_Stored data_.
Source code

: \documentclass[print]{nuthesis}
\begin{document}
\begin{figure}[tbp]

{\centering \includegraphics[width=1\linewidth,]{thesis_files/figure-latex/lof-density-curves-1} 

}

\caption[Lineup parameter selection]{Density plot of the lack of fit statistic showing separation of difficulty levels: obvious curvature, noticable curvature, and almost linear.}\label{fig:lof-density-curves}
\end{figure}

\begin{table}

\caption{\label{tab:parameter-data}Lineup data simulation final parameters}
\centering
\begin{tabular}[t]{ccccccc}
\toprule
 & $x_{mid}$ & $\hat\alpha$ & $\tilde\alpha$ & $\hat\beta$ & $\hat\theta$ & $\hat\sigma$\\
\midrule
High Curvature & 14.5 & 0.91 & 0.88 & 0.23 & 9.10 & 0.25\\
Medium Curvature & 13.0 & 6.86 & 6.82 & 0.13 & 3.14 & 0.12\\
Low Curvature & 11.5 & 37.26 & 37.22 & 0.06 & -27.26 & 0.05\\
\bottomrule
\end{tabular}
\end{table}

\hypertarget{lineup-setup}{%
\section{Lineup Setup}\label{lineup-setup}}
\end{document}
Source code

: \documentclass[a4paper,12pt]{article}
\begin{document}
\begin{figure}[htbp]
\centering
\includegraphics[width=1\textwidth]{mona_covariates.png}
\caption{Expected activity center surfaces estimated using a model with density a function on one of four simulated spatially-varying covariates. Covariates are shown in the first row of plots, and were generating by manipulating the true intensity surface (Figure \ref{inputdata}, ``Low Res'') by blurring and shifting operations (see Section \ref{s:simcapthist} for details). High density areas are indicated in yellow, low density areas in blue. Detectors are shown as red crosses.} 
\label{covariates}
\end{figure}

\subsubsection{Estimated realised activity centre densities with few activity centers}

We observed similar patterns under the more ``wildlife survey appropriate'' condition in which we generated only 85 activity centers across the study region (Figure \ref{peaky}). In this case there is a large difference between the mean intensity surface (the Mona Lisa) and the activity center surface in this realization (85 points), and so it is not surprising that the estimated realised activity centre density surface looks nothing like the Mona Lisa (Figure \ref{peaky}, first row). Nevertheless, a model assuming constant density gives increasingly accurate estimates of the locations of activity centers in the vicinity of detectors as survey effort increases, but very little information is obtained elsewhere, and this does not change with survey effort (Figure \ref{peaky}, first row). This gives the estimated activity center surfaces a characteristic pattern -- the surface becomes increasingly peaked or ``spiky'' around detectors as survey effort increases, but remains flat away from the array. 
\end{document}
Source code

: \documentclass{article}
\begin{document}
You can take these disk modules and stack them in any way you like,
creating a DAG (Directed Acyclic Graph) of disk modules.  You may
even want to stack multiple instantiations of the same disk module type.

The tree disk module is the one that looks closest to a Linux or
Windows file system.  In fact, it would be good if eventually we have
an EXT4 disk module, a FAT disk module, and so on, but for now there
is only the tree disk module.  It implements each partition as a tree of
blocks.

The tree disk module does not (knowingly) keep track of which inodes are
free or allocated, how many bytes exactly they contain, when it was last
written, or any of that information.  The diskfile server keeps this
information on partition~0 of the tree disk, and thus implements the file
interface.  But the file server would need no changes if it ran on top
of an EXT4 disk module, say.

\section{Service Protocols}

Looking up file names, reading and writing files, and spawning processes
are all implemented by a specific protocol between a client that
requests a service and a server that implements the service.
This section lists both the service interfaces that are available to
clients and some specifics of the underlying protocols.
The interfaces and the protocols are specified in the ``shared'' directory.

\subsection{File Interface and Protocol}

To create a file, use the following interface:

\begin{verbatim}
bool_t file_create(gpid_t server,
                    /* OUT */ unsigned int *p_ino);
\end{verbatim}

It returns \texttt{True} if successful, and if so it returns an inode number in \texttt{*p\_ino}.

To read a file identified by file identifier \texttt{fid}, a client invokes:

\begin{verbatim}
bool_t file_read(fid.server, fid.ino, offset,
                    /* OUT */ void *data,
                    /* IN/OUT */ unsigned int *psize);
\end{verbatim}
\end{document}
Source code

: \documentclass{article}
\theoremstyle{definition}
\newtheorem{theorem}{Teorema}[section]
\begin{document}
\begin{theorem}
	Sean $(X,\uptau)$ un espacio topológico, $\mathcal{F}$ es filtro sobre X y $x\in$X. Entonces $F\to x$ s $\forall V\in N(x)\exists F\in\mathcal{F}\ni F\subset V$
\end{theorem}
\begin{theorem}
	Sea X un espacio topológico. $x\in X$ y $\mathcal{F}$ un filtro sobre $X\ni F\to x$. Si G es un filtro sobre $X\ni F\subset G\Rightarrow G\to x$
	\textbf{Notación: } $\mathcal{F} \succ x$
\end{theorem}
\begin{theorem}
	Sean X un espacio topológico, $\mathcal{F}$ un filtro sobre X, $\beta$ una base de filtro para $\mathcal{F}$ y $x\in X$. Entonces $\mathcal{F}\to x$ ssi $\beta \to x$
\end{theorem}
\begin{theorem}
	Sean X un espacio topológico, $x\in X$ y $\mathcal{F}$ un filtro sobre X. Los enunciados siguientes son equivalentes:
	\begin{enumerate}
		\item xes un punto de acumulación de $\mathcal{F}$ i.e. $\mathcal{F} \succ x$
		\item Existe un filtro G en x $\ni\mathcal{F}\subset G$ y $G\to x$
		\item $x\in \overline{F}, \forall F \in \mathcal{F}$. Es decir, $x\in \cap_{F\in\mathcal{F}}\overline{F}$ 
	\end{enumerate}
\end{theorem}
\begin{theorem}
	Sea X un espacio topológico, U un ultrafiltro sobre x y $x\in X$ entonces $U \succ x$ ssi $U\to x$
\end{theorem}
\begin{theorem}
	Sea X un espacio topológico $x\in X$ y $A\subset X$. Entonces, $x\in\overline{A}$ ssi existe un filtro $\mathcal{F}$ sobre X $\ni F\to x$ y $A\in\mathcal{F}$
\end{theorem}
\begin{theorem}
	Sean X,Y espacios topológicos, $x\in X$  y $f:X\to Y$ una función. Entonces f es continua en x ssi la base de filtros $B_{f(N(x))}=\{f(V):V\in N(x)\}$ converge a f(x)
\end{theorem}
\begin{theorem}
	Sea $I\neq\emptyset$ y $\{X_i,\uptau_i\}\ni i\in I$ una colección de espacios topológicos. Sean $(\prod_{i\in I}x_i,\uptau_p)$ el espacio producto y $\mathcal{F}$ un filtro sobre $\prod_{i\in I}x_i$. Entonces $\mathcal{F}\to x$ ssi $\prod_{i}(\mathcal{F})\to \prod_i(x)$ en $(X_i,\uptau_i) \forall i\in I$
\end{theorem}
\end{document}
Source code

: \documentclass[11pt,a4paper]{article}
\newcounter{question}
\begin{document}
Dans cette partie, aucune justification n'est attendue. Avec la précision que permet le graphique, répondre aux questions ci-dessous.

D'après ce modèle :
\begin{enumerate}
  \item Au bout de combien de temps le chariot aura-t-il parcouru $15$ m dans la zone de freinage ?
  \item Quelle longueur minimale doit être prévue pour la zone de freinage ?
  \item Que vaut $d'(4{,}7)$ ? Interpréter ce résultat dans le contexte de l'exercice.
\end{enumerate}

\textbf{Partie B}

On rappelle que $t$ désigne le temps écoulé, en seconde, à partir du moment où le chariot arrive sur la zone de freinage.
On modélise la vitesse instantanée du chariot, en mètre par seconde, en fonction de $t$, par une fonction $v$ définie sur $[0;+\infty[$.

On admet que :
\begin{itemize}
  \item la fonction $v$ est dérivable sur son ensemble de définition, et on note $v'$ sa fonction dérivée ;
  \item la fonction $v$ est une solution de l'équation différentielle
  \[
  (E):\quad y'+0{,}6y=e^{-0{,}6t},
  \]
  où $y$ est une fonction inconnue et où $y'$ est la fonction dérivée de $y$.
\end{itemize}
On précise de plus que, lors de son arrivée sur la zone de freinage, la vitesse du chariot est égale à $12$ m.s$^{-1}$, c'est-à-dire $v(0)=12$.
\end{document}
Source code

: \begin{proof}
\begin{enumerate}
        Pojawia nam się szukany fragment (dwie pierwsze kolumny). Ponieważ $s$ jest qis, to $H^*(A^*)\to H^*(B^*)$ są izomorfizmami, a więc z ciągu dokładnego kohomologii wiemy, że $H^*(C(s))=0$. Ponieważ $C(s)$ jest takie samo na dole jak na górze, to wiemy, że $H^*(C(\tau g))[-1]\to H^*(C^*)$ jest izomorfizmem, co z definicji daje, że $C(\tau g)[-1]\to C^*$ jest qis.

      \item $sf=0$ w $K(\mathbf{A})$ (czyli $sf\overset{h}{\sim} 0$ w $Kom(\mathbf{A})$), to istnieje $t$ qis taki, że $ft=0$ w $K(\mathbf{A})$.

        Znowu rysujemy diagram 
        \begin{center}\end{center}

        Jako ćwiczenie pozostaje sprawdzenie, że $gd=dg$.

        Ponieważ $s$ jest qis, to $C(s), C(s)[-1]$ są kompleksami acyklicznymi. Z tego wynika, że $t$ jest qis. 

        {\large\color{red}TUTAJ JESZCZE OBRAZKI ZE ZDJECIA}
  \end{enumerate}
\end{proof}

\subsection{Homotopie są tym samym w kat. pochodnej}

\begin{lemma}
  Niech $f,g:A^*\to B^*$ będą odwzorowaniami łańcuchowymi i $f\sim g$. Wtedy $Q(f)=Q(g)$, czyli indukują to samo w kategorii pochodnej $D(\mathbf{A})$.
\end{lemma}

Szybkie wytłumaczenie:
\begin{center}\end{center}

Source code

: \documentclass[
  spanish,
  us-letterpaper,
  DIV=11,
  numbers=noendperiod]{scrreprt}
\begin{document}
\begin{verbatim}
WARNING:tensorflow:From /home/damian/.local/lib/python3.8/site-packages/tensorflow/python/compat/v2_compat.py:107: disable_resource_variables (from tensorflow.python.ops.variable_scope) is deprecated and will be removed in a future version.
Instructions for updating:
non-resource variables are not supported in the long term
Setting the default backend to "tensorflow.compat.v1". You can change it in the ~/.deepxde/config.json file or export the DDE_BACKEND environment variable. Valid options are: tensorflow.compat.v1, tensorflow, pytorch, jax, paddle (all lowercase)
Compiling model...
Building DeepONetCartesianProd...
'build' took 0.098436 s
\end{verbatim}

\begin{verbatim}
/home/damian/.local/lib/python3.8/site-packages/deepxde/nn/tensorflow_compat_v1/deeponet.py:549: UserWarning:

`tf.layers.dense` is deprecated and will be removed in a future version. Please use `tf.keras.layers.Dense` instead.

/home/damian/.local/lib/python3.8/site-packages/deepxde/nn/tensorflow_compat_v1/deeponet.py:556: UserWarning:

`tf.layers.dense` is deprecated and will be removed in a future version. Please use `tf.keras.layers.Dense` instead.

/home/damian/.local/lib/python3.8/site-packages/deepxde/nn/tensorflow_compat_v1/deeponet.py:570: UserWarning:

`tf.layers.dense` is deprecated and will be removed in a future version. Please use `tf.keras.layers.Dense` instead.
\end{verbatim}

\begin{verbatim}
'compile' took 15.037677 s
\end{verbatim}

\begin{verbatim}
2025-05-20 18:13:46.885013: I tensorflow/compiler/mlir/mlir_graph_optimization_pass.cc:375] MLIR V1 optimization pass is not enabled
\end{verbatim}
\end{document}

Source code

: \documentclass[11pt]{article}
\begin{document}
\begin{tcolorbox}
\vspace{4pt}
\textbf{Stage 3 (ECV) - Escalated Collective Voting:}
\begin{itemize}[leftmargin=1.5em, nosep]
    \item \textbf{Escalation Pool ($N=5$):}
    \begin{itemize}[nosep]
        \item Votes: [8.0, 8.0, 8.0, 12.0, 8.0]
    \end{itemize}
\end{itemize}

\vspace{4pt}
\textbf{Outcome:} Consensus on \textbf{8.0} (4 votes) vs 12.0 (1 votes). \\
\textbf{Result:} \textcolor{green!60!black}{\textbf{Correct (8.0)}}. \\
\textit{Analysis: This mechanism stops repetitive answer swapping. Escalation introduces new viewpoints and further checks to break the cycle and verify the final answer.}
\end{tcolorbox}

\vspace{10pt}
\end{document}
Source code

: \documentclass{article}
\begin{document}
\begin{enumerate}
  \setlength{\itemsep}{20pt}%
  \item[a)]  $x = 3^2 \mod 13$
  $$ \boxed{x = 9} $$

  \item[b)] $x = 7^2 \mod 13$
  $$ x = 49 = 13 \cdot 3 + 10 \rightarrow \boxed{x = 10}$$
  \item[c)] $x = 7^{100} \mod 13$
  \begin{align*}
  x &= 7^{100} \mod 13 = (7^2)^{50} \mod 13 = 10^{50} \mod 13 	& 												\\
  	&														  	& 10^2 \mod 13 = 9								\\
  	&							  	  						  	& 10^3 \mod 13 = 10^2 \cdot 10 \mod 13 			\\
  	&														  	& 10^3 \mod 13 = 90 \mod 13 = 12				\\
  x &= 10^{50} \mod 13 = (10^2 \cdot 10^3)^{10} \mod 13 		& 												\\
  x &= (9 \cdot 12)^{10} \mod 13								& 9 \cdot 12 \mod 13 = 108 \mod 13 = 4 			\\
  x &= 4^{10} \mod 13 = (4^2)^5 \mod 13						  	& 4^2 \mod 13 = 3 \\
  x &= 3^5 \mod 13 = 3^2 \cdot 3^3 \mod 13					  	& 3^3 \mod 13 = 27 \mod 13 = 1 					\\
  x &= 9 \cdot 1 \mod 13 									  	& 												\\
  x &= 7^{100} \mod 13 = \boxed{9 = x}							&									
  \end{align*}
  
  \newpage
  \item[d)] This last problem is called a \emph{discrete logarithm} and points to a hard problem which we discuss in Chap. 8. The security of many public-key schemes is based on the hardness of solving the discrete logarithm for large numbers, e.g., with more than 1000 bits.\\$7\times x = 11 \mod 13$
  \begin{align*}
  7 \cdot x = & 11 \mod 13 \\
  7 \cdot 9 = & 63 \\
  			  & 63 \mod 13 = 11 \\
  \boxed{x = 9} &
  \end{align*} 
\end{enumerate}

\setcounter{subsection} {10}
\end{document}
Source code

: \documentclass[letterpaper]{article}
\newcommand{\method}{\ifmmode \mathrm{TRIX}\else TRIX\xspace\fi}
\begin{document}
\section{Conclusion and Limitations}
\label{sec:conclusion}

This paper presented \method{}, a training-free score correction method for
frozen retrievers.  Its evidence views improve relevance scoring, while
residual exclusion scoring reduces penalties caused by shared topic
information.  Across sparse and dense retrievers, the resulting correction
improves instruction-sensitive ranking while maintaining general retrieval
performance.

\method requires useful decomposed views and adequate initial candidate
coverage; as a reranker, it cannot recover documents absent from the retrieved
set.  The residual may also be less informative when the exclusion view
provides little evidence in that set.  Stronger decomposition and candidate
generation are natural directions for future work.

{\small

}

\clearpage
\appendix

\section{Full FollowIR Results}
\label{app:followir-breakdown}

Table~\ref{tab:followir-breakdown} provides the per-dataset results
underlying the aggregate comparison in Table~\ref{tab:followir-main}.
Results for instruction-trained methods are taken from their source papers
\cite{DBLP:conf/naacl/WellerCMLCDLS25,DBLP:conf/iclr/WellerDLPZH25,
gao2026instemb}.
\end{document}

_Exercise instructions_. In the entries above, how many lines hold the word "damian"? State the number only.

_Result of this exercise_. 4